THE PROBLEM:
Transcribe the records below exactly as they appear, omitting any pictures.

PROVIDED MATERIAL:
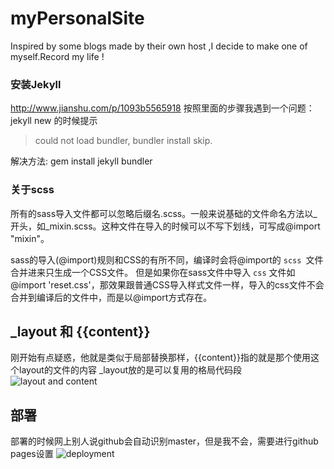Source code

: # myPersonalSite
Inspired by some blogs made by their own host ,I decide to make one of myself.Record my life !

### 安装Jekyll
http://www.jianshu.com/p/1093b5565918
按照里面的步骤我遇到一个问题：jekyll new 的时候提示
> could not load bundler, bundler install skip.

解决方法: gem install jekyll bundler

### 关于scss
所有的sass导入文件都可以忽略后缀名.scss。一般来说基础的文件命名方法以_开头，如_mixin.scss。这种文件在导入的时候可以不写下划线，可写成@import "mixin"。

sass的导入(@import)规则和CSS的有所不同，编译时会将@import的 ``scss ``文件合并进来只生成一个CSS文件。
但是如果你在sass文件中导入 `` css `` 文件如@import 'reset.css'，那效果跟普通CSS导入样式文件一样，导入的css文件不会合并到编译后的文件中，而是以@import方式存在。

## _layout 和 {{content}}
刚开始有点疑惑，他就是类似于局部替换那样，{{content}}指的就是那个使用这个layout的文件的内容
_layout放的是可以复用的格局代码段
![layout and content](https://raw.githubusercontent.com/LRY1994/myPersonalSite/master/img_for_README/1.png)

## 部署
部署的时候网上别人说github会自动识别master，但是我不会，需要进行github pages设置
![deployment](https://github.com/LRY1994/linruiyu.github.io/blob/master/img_for_README/2.png)

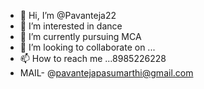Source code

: - 👋 Hi, I’m @Pavanteja22
- 👀 I’m interested in dance
- 🌱 I’m currently pursuing MCA
- 💞️ I’m looking to collaborate on ...
- 📫 How to reach me ...8985226228
- MAIL- @pavantejapasumarthi@gmail.com

<!---
Pavanteja22/Pavanteja22 is a ✨ special ✨ repository because its `README.md` (this file) appears on your GitHub profile.
You can click the Preview link to take a look at your changes.
--->

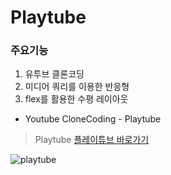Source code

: # Playtube

### 주요기능

1. 유투브 클론코딩
2. 미디어 쿼리를 이용한 반응형
3. flex를 활용한 수평 레이아웃

- Youtube CloneCoding - Playtube

> Playtube [플레이튜브 바로가기][플레이튜브링크]

[플레이튜브링크]: http://playtube.dothome.co.kr/

![playtube](https://user-images.githubusercontent.com/64449865/107955525-399f5480-6fe1-11eb-86b3-23f29385503c.gif)
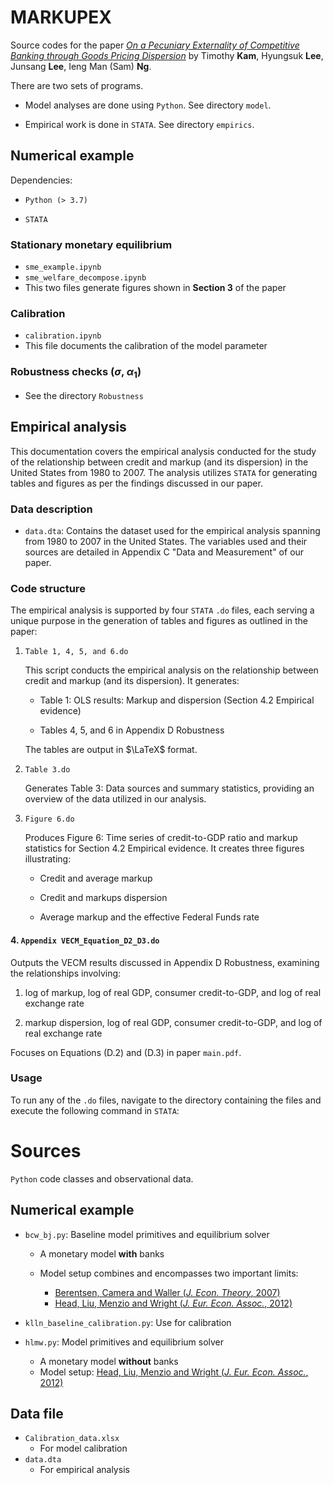 # MARKUPEX
Source codes for the paper [*On a Pecuniary Externality of Competitive Banking through Goods Pricing Dispersion*](https://github.com/phantomachine/MARKUPEX/blob/main/main.pdf) by Timothy **Kam**, Hyungsuk **Lee**, Junsang **Lee**, Ieng Man (Sam) **Ng**.

There are two sets of programs. 

* Model analyses are done using ``Python``. See directory `model`.

* Empirical work is done in `STATA`. See directory `empirics`.

## Numerical example

Dependencies:

* `Python (> 3.7)`

* `STATA`

### Stationary monetary equilibrium 
* `sme_example.ipynb` 
* `sme_welfare_decompose.ipynb`
* This two files generate figures shown in **Section 3** of the paper

### Calibration
* `calibration.ipynb`
* This file documents the calibration of the model parameter

### Robustness checks ($\sigma$, $\alpha_{1}$)
* See the directory ``Robustness``

## Empirical analysis 
This documentation covers the empirical analysis conducted for the study of the relationship between credit and markup (and its dispersion) in the United States from 1980 to 2007. The analysis utilizes `STATA` for generating tables and figures as per the findings discussed in our paper.

### Data description
- `data.dta`: Contains the dataset used for the empirical analysis spanning from 1980 to 2007 in the United States. The variables used and their sources are detailed in Appendix C "Data and Measurement" of our paper.

### Code structure
The empirical analysis is supported by four `STATA` `.do` files, each serving a unique purpose in the generation of tables and figures as outlined in the paper:

1. `Table 1, 4, 5, and 6.do`

    This script conducts the empirical analysis on the relationship between credit and markup (and its dispersion). It generates:
    
    * Table 1: OLS results: Markup and dispersion (Section 4.2 Empirical evidence)
    
    * Tables 4, 5, and 6 in Appendix D Robustness

    The tables are output in $\LaTeX$ format.

2. `Table 3.do`

    Generates Table 3: Data sources and summary statistics, providing an overview of the data utilized in our analysis.

3. `Figure 6.do`

    Produces Figure 6: Time series of credit-to-GDP ratio and markup statistics for Section 4.2 Empirical evidence. It creates three figures illustrating:
    
    * Credit and average markup

    * Credit and markups dispersion

    * Average markup and the effective Federal Funds rate

#### 4. `Appendix VECM_Equation_D2_D3.do`

Outputs the VECM results discussed in Appendix D Robustness, examining the relationships involving:
  
1. log of markup, log of real GDP, consumer credit-to-GDP, and log of real exchange rate

2. markup dispersion, log of real GDP, consumer credit-to-GDP, and log of real exchange rate

Focuses on Equations (D.2) and (D.3) in paper ``main.pdf``.

### Usage

To run any of the `.do` files, navigate to the directory containing the files and execute the following command in `STATA`:

# Sources

`Python` code classes and observational data.

## Numerical example

* `bcw_bj.py`: Baseline model primitives and equilibrium solver
    * A monetary model **with** banks 
    * Model setup combines and encompasses two important limits: 
    
      * [Berentsen, Camera and Waller (*J. Econ. Theory*, 2007)](https://doi.org/10.1016/j.jet.2006.03.016) 
      * [Head, Liu, Menzio and Wright (*J. Eur. Econ. Assoc.*, 2012)](https://www.jstor.org/stable/23251208)

* `klln_baseline_calibration.py`: Use for calibration  

* `hlmw.py`: Model primitives and equilibrium solver
    * A monetary model **without** banks
    * Model setup: [Head, Liu, Menzio and Wright (*J. Eur. Econ. Assoc.*, 2012)](https://www.jstor.org/stable/23251208)
    
## Data file

* `Calibration_data.xlsx`
    * For model calibration
* `data.dta`
    * For empirical analysis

ANSWER:
Source code

: # myPersonalSite
Inspired by some blogs made by their own host ,I decide to make one of myself.Record my life !

### 安装Jekyll
http://www.jianshu.com/p/1093b5565918
按照里面的步骤我遇到一个问题：jekyll new 的时候提示
> could not load bundler, bundler install skip.

解决方法: gem install jekyll bundler

### 关于scss
所有的sass导入文件都可以忽略后缀名.scss。一般来说基础的文件命名方法以_开头，如_mixin.scss。这种文件在导入的时候可以不写下划线，可写成@import "mixin"。

sass的导入(@import)规则和CSS的有所不同，编译时会将@import的 ``scss ``文件合并进来只生成一个CSS文件。
但是如果你在sass文件中导入 `` css `` 文件如@import 'reset.css'，那效果跟普通CSS导入样式文件一样，导入的css文件不会合并到编译后的文件中，而是以@import方式存在。

## _layout 和 {{content}}
刚开始有点疑惑，他就是类似于局部替换那样，{{content}}指的就是那个使用这个layout的文件的内容
_layout放的是可以复用的格局代码段
![layout and content](https://raw.githubusercontent.com/LRY1994/myPersonalSite/master/img_for_README/1.png)

## 部署
部署的时候网上别人说github会自动识别master，但是我不会，需要进行github pages设置
![deployment](https://github.com/LRY1994/linruiyu.github.io/blob/master/img_for_README/2.png)

Source code

: - 👋 Hi, I’m @Pavanteja22
- 👀 I’m interested in dance
- 🌱 I’m currently pursuing MCA
- 💞️ I’m looking to collaborate on ...
- 📫 How to reach me ...8985226228
- MAIL- @pavantejapasumarthi@gmail.com

<!---
Pavanteja22/Pavanteja22 is a ✨ special ✨ repository because its `README.md` (this file) appears on your GitHub profile.
You can click the Preview link to take a look at your changes.
--->

Source code

: # Playtube

### 주요기능

1. 유투브 클론코딩
2. 미디어 쿼리를 이용한 반응형
3. flex를 활용한 수평 레이아웃

- Youtube CloneCoding - Playtube

> Playtube [플레이튜브 바로가기][플레이튜브링크]

[플레이튜브링크]: http://playtube.dothome.co.kr/

![playtube](https://user-images.githubusercontent.com/64449865/107955525-399f5480-6fe1-11eb-86b3-23f29385503c.gif)
 # MARKUPEX
Source codes for the paper [*On a Pecuniary Externality of Competitive Banking through Goods Pricing Dispersion*](https://github.com/phantomachine/MARKUPEX/blob/main/main.pdf) by Timothy **Kam**, Hyungsuk **Lee**, Junsang **Lee**, Ieng Man (Sam) **Ng**.

There are two sets of programs. 

* Model analyses are done using ``Python``. See directory `model`.

* Empirical work is done in `STATA`. See directory `empirics`.

## Numerical example

Dependencies:

* `Python (> 3.7)`

* `STATA`

### Stationary monetary equilibrium 
* `sme_example.ipynb` 
* `sme_welfare_decompose.ipynb`
* This two files generate figures shown in **Section 3** of the paper

### Calibration
* `calibration.ipynb`
* This file documents the calibration of the model parameter

### Robustness checks ($\sigma$, $\alpha_{1}$)
* See the directory ``Robustness``

## Empirical analysis 
This documentation covers the empirical analysis conducted for the study of the relationship between credit and markup (and its dispersion) in the United States from 1980 to 2007. The analysis utilizes `STATA` for generating tables and figures as per the findings discussed in our paper.

### Data description
- `data.dta`: Contains the dataset used for the empirical analysis spanning from 1980 to 2007 in the United States. The variables used and their sources are detailed in Appendix C "Data and Measurement" of our paper.

### Code structure
The empirical analysis is supported by four `STATA` `.do` files, each serving a unique purpose in the generation of tables and figures as outlined in the paper:

1. `Table 1, 4, 5, and 6.do`

    This script conducts the empirical analysis on the relationship between credit and markup (and its dispersion). It generates:
    
    * Table 1: OLS results: Markup and dispersion (Section 4.2 Empirical evidence)
    
    * Tables 4, 5, and 6 in Appendix D Robustness

    The tables are output in $\LaTeX$ format.

2. `Table 3.do`

    Generates Table 3: Data sources and summary statistics, providing an overview of the data utilized in our analysis.

3. `Figure 6.do`

    Produces Figure 6: Time series of credit-to-GDP ratio and markup statistics for Section 4.2 Empirical evidence. It creates three figures illustrating:
    
    * Credit and average markup

    * Credit and markups dispersion

    * Average markup and the effective Federal Funds rate

#### 4. `Appendix VECM_Equation_D2_D3.do`

Outputs the VECM results discussed in Appendix D Robustness, examining the relationships involving:
  
1. log of markup, log of real GDP, consumer credit-to-GDP, and log of real exchange rate

2. markup dispersion, log of real GDP, consumer credit-to-GDP, and log of real exchange rate

Focuses on Equations (D.2) and (D.3) in paper ``main.pdf``.

### Usage

To run any of the `.do` files, navigate to the directory containing the files and execute the following command in `STATA`:

# Sources

`Python` code classes and observational data.

## Numerical example

* `bcw_bj.py`: Baseline model primitives and equilibrium solver
    * A monetary model **with** banks 
    * Model setup combines and encompasses two important limits: 
    
      * [Berentsen, Camera and Waller (*J. Econ. Theory*, 2007)](https://doi.org/10.1016/j.jet.2006.03.016) 
      * [Head, Liu, Menzio and Wright (*J. Eur. Econ. Assoc.*, 2012)](https://www.jstor.org/stable/23251208)

* `klln_baseline_calibration.py`: Use for calibration  

* `hlmw.py`: Model primitives and equilibrium solver
    * A monetary model **without** banks
    * Model setup: [Head, Liu, Menzio and Wright (*J. Eur. Econ. Assoc.*, 2012)](https://www.jstor.org/stable/23251208)
    
## Data file

* `Calibration_data.xlsx`
    * For model calibration
* `data.dta`
    * For empirical analysis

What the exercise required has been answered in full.